Yes, but the second half dealing with iterative algorithms is pretty much useless, especially the chapter on conjugate gradients which is the one most relevant here. There isn't really a book that offers as easy an intro to iterative algorithms as Trefthen does for direct ones. In this case I would recommend to fall back on trusty old Golub and Van Loan (recently released in a new edition).
I must be confused, but isn't stochastic gradient descent a bit of an oxymoron? A stochastic search space implies independent points in the search space, so the Lipschitz condition doesn't hold.
Does gradient descent apply to problems with many local extrema, or is it restricted to purely globally convex problems?
Stochastic in this case means the computation of the gradient. Instead of computing the gradient over the entire data set and making a single update per pass over the data, in SGD you compute and update for each data point. This means noisier (hence stochastic) estimates of the gradient but generally faster convergence.
Gradient descent is a general purpose method.
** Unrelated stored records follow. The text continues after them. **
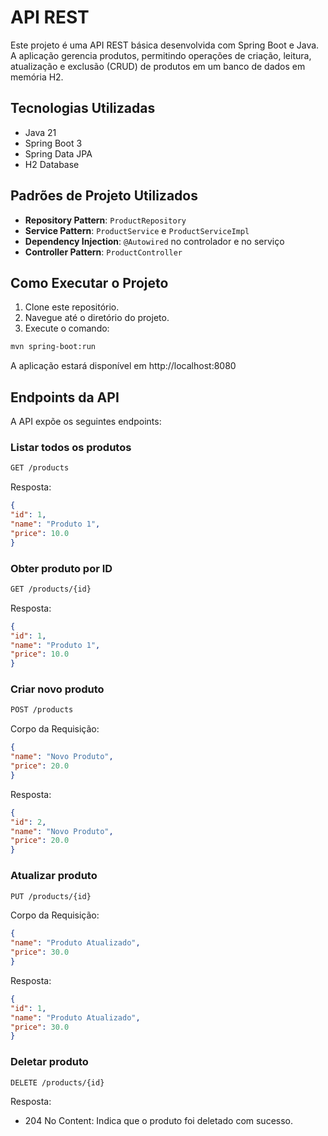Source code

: # API REST

Este projeto é uma API REST básica desenvolvida com Spring Boot e Java. A aplicação gerencia produtos, permitindo operações de criação, leitura, atualização e exclusão (CRUD) de produtos em um banco de dados em memória H2.

## Tecnologias Utilizadas

- Java 21
- Spring Boot 3
- Spring Data JPA
- H2 Database

## Padrões de Projeto Utilizados

- **Repository Pattern**: `ProductRepository`
- **Service Pattern**: `ProductService` e `ProductServiceImpl`
- **Dependency Injection**: `@Autowired` no controlador e no serviço
- **Controller Pattern**: `ProductController`

## Como Executar o Projeto

1. Clone este repositório.
2. Navegue até o diretório do projeto.
3. Execute o comando:

```sh
mvn spring-boot:run
```

A aplicação estará disponível em http://localhost:8080

## Endpoints da API

A API expõe os seguintes endpoints:

### Listar todos os produtos

```bash
GET /products
```
Resposta:

```json
{
"id": 1,
"name": "Produto 1",
"price": 10.0
}
```
### Obter produto por ID

```bash
GET /products/{id}
```
Resposta:

```json
{
"id": 1,
"name": "Produto 1",
"price": 10.0
}
```

### Criar novo produto

```bash
POST /products
```
Corpo da Requisição:

```json
{
"name": "Novo Produto",
"price": 20.0
}
```

Resposta:

```json
{
"id": 2,
"name": "Novo Produto",
"price": 20.0
}
```

### Atualizar produto

```bash
PUT /products/{id}
```
Corpo da Requisição:

```json
{
"name": "Produto Atualizado",
"price": 30.0
}
```
Resposta:

```json
{
"id": 1,
"name": "Produto Atualizado",
"price": 30.0
}
```

### Deletar produto

```bash
DELETE /products/{id}
```

Resposta:

- 204 No Content: Indica que o produto foi deletado com sucesso.

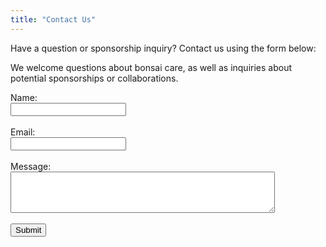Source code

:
 ```yaml
---
title: "Contact Us"
---
```


Have a question or sponsorship inquiry? Contact us using the form below:

We welcome questions about bonsai care, as well as inquiries about potential sponsorships or collaborations.

<form>
  <label for="name">Name:</label><br>
  <input type="text" id="name" name="name"><br><br>
  <label for="email">Email:</label><br>
  <input type="email" id="email" name="email"><br><br>
  <label for="message">Message:</label><br>
  <textarea id="message" name="message" rows="4" cols="50"></textarea><br><br>
  <input type="submit" value="Submit">
</form>
<script>
  const form = document.querySelector('form');
  form.addEventListener('submit', (event) => {
    if (!form.name.value || !form.email.value || !form.message.value) {
      alert('Please fill in all required fields.');
      event.preventDefault();
    }
    if (!isValidEmail(form.email.value)) {
      alert('Please enter a valid email address.');
      event.preventDefault();
    }
  });

  function isValidEmail(email) {
    const emailRegex = /^[\s@]+@[\s@]+\.[\s@]+$/;
    return emailRegex.test(email);
  }
</script>
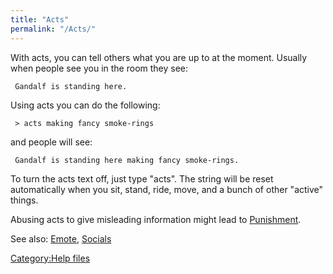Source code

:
 ```yaml
---
title: "Acts"
permalink: "/Acts/"
---
```


With acts, you can tell others what you are up to at the moment. Usually
when people see you in the room they see:

` Gandalf is standing here.`

Using acts you can do the following:

` > acts making fancy smoke-rings`

and people will see:

` Gandalf is standing here making fancy smoke-rings.`

To turn the acts text off, just type "acts". The string will be reset
automatically when you sit, stand, ride, move, and a bunch of other
"active" things.

Abusing acts to give misleading information might lead to
[Punishment](Punishment "wikilink").

See also: [Emote](Emote "wikilink"), [Socials](Socials "wikilink")

[Category:Help files](Category:Help_files "wikilink")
There are generally two approaches to problems with many local minima:
- modify the algorithm to try to get out of minima (e.g. simulated annealing, evolutionary methods, etc.); or
- make some simplifying assumptions and solve an approximate problem that is convex.
Stochastic gradient descent is a "crappy" method that works. Theoretically, it ought to be slow to converge and often involves annoying tuning parameters because you want to slow learning with each iteration. In practice, though, it works quite well. Quite a large number of successful neural-net/deep-learning implementations use SGD rather than second-order (quasi-Newton) or even momentum methods.
Pointwise SGD tends to be uncommon and too noisy. Mini-batch sampling is more common. Each iteration, you train on a bootstrap subset (say, 10,000 points chosen with or without replacement from the full dataset). If you have less than 10k data points, you generally don't need to use stochastic algorithms at all.
Does gradient descent apply to problems with many local extrema, or is it restricted to purely globally convex problems?
There are a variety of approaches:
* Multiple starting points. Often gets the job done and finds a good local minimum. The idea is that, usually, better (lower) local minimums will have larger drainage regions, a sort of "deep is usually broad" hypothesis that is often but not always true.
* Momentum. Instead of moving with a velocity proportionate to the gradient, it's proportionate to a smoothed average of previous gradients. This makes it far less likely that you end up at a bad local minimum or some other stationary point (at a local maximum or saddlepoint, the gradient is zero).
* Other stochastic devices such as simulated annealing or (for neural nets) drop-out.
* Dimensionality reduction and regularization (weight decay) don't necessarily solve the "multiple local minima" problem but often make the search space smaller and the problem, therefore, more tractable. (The main purpose of DR and regularization, however, is to improve generalization performance.)
ah but descent is such a luxury! Zen comes only from knowing when it is time to ascend the gradient, there to find new descending vistas that made the old valley look like a mountain!
would that all problems were so conveniently convex.
As a wise woman once said to me, "You can approximately solve the exact problem, or exactly solve an approximation of the problem." Truly these were wise words, and wiser yet are those who can choose correctly between these two (meta-)paths.
downvoter(s) -- this is a subtle, poignant, and (IMHO) poetically written joke about the prevalence of non-convexity in real-world optimization problems.